**WHAT YOU NEED TO DO**
Please repeat only the lines below starting at the line that holds "## Getting starting" and ending at the line that holds "### Drag To Install", exactly, with both of those lines included and every picture omitted.

Start of Block

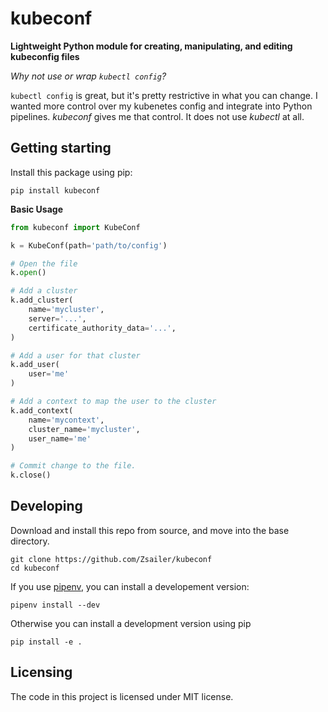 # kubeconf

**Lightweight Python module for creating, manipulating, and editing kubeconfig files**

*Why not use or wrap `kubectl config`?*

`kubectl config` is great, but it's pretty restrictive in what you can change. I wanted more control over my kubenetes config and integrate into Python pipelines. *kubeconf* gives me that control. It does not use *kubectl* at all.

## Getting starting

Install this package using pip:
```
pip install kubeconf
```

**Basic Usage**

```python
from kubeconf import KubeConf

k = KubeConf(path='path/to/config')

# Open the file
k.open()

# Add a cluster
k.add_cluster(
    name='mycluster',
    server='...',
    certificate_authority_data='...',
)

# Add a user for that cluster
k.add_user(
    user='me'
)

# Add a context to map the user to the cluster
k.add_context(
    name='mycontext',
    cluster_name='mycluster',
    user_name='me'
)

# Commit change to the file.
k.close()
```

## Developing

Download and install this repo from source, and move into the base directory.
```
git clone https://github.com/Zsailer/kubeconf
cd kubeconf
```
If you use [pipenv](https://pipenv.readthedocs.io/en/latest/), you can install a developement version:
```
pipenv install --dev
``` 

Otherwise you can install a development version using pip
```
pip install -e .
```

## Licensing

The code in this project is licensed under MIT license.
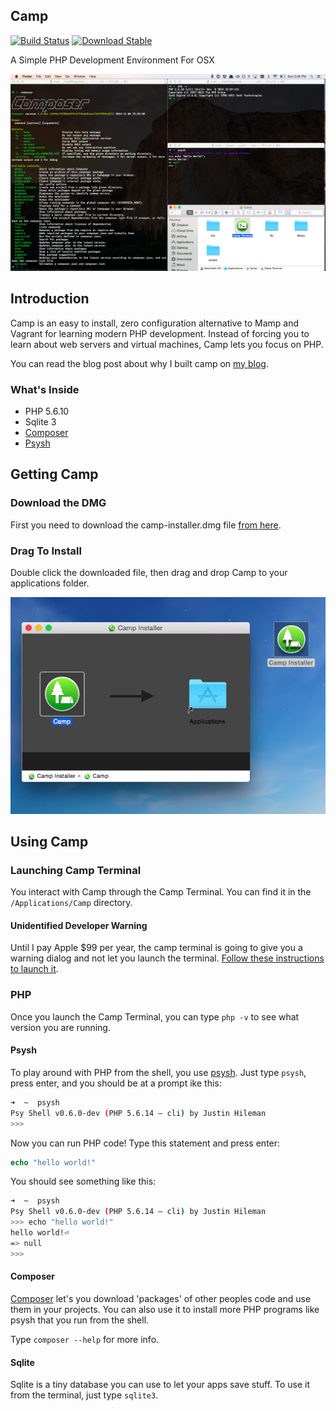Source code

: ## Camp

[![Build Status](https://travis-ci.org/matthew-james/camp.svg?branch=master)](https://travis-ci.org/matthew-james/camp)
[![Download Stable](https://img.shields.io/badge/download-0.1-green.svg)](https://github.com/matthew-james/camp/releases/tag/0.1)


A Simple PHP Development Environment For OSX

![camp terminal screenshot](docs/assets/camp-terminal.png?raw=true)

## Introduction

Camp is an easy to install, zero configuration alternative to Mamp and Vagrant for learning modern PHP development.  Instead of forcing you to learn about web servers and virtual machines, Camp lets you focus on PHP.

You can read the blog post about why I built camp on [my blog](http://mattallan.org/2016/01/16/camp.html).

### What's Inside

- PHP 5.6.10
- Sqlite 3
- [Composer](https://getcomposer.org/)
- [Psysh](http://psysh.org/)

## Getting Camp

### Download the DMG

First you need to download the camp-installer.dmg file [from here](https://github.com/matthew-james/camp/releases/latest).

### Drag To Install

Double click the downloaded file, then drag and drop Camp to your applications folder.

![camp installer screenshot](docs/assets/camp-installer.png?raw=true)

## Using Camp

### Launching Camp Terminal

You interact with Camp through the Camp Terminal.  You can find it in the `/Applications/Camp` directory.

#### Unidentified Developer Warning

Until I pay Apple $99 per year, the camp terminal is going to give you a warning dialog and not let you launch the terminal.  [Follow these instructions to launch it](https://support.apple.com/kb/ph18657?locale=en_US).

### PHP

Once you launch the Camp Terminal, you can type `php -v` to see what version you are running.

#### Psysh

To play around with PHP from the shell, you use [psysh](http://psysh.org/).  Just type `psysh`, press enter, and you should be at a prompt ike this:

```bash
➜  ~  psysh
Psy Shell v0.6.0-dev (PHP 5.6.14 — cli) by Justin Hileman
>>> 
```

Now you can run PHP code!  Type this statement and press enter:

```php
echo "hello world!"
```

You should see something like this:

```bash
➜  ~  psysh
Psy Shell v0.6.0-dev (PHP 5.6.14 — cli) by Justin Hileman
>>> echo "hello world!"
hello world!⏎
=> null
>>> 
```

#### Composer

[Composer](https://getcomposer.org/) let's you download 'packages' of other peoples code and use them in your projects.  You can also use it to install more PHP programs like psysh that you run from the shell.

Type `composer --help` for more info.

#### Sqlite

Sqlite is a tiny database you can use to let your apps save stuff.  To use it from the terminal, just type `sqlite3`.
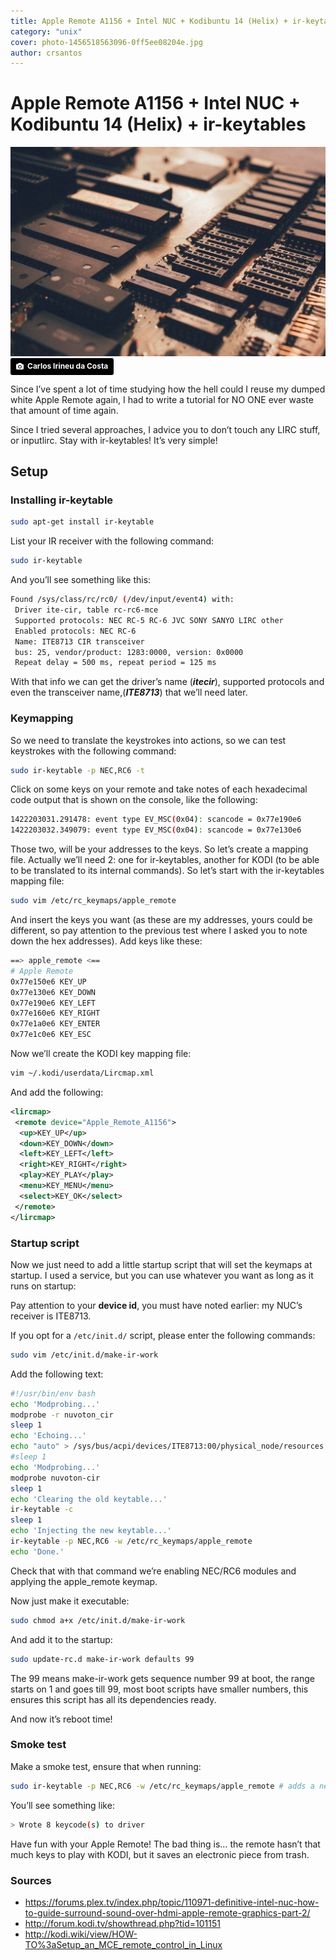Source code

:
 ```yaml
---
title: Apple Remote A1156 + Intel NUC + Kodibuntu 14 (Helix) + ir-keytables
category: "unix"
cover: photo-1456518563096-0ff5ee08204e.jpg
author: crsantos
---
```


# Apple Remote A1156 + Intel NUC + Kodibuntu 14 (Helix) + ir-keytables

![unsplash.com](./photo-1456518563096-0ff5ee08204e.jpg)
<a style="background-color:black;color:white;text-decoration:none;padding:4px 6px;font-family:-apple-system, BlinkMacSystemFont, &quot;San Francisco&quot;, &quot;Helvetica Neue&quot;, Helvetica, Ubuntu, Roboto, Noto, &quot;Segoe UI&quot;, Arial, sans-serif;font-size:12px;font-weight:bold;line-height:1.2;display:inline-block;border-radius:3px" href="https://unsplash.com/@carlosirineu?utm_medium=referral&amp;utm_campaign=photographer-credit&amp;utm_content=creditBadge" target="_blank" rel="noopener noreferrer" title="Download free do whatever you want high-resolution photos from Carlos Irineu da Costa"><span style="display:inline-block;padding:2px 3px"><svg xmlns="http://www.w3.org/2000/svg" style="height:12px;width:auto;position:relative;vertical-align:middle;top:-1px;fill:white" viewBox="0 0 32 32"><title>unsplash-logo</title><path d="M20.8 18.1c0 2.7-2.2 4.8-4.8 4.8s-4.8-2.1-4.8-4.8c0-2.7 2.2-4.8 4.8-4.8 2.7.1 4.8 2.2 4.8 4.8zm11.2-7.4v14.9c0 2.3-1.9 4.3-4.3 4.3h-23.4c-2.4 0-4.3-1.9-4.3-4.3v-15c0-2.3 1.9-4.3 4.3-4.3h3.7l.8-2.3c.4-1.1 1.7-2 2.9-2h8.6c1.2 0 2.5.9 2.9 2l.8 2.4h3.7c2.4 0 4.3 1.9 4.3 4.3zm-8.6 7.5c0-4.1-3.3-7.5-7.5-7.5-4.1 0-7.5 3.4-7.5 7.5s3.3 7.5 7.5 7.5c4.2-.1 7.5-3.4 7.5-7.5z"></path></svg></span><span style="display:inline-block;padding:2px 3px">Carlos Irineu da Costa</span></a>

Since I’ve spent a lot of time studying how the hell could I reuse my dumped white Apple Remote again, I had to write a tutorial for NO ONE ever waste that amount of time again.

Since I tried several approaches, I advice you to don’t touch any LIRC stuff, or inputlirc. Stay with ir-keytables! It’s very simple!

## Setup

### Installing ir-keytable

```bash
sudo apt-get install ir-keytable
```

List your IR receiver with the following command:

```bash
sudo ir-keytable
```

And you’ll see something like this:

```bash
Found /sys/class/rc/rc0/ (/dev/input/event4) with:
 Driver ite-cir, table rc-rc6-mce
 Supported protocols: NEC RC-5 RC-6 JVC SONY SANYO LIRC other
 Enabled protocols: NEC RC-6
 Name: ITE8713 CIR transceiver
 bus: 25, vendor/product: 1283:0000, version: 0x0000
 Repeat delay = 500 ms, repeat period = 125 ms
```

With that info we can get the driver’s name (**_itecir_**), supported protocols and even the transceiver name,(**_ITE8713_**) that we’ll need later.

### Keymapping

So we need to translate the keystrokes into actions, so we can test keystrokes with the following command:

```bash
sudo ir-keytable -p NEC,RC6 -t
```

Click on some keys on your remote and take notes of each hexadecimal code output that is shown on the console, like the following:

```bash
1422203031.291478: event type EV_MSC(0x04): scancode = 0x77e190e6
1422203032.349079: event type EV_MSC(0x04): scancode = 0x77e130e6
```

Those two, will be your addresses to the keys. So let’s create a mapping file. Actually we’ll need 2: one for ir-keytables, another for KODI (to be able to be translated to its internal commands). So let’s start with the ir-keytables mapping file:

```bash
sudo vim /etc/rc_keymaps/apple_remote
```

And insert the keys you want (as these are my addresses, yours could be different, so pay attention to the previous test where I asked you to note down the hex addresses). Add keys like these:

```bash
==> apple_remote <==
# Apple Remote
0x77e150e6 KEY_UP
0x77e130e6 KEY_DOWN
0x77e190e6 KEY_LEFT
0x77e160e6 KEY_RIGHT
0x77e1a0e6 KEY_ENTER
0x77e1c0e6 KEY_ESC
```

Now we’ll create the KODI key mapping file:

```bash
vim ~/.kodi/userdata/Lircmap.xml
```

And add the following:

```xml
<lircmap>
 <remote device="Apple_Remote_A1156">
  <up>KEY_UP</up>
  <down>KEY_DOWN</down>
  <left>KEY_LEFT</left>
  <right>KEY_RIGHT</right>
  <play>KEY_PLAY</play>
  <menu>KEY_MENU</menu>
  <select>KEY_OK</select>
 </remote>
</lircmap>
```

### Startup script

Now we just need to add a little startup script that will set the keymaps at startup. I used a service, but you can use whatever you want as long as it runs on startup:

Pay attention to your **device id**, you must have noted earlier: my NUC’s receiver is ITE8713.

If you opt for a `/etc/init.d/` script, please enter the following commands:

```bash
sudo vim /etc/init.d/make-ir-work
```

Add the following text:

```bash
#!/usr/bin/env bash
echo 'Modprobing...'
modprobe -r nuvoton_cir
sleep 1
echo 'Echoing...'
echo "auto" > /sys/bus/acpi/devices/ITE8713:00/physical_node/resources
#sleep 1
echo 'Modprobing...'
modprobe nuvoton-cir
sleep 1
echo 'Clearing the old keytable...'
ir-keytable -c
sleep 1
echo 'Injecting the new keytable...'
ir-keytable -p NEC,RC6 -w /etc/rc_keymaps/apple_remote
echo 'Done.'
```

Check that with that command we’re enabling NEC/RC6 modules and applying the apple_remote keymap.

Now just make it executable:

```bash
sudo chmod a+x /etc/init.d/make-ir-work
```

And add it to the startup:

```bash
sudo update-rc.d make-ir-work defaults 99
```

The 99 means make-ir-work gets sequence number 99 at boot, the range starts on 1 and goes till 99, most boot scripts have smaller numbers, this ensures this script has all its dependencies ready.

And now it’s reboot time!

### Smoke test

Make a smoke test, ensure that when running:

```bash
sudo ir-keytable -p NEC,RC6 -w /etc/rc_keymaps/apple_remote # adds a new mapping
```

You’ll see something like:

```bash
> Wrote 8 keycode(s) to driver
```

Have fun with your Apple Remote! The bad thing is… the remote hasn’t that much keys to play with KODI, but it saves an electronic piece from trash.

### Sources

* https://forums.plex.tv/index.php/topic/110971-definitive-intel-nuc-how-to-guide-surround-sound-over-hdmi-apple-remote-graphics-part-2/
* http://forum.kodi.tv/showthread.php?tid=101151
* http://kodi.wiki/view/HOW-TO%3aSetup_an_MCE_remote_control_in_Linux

End of Block

**FINAL ANSWER**
## Getting starting

Install this package using pip:
```
pip install kubeconf
```

**Basic Usage**

```python
from kubeconf import KubeConf

k = KubeConf(path='path/to/config')

# Open the file
k.open()

# Add a cluster
k.add_cluster(
    name='mycluster',
    server='...',
    certificate_authority_data='...',
)

# Add a user for that cluster
k.add_user(
    user='me'
)

# Add a context to map the user to the cluster
k.add_context(
    name='mycontext',
    cluster_name='mycluster',
    user_name='me'
)

# Commit change to the file.
k.close()
```

## Developing

Download and install this repo from source, and move into the base directory.
```
git clone https://github.com/Zsailer/kubeconf
cd kubeconf
```
If you use [pipenv](https://pipenv.readthedocs.io/en/latest/), you can install a developement version:
```
pipenv install --dev
``` 

Otherwise you can install a development version using pip
```
pip install -e .
```

## Licensing

The code in this project is licensed under MIT license.
Source code

: ## Camp

[![Build Status](https://travis-ci.org/matthew-james/camp.svg?branch=master)](https://travis-ci.org/matthew-james/camp)
[![Download Stable](https://img.shields.io/badge/download-0.1-green.svg)](https://github.com/matthew-james/camp/releases/tag/0.1)


A Simple PHP Development Environment For OSX

![camp terminal screenshot](docs/assets/camp-terminal.png?raw=true)

## Introduction

Camp is an easy to install, zero configuration alternative to Mamp and Vagrant for learning modern PHP development.  Instead of forcing you to learn about web servers and virtual machines, Camp lets you focus on PHP.

You can read the blog post about why I built camp on [my blog](http://mattallan.org/2016/01/16/camp.html).

### What's Inside

- PHP 5.6.10
- Sqlite 3
- [Composer](https://getcomposer.org/)
- [Psysh](http://psysh.org/)

## Getting Camp

### Download the DMG

First you need to download the camp-installer.dmg file [from here](https://github.com/matthew-james/camp/releases/latest).

### Drag To Install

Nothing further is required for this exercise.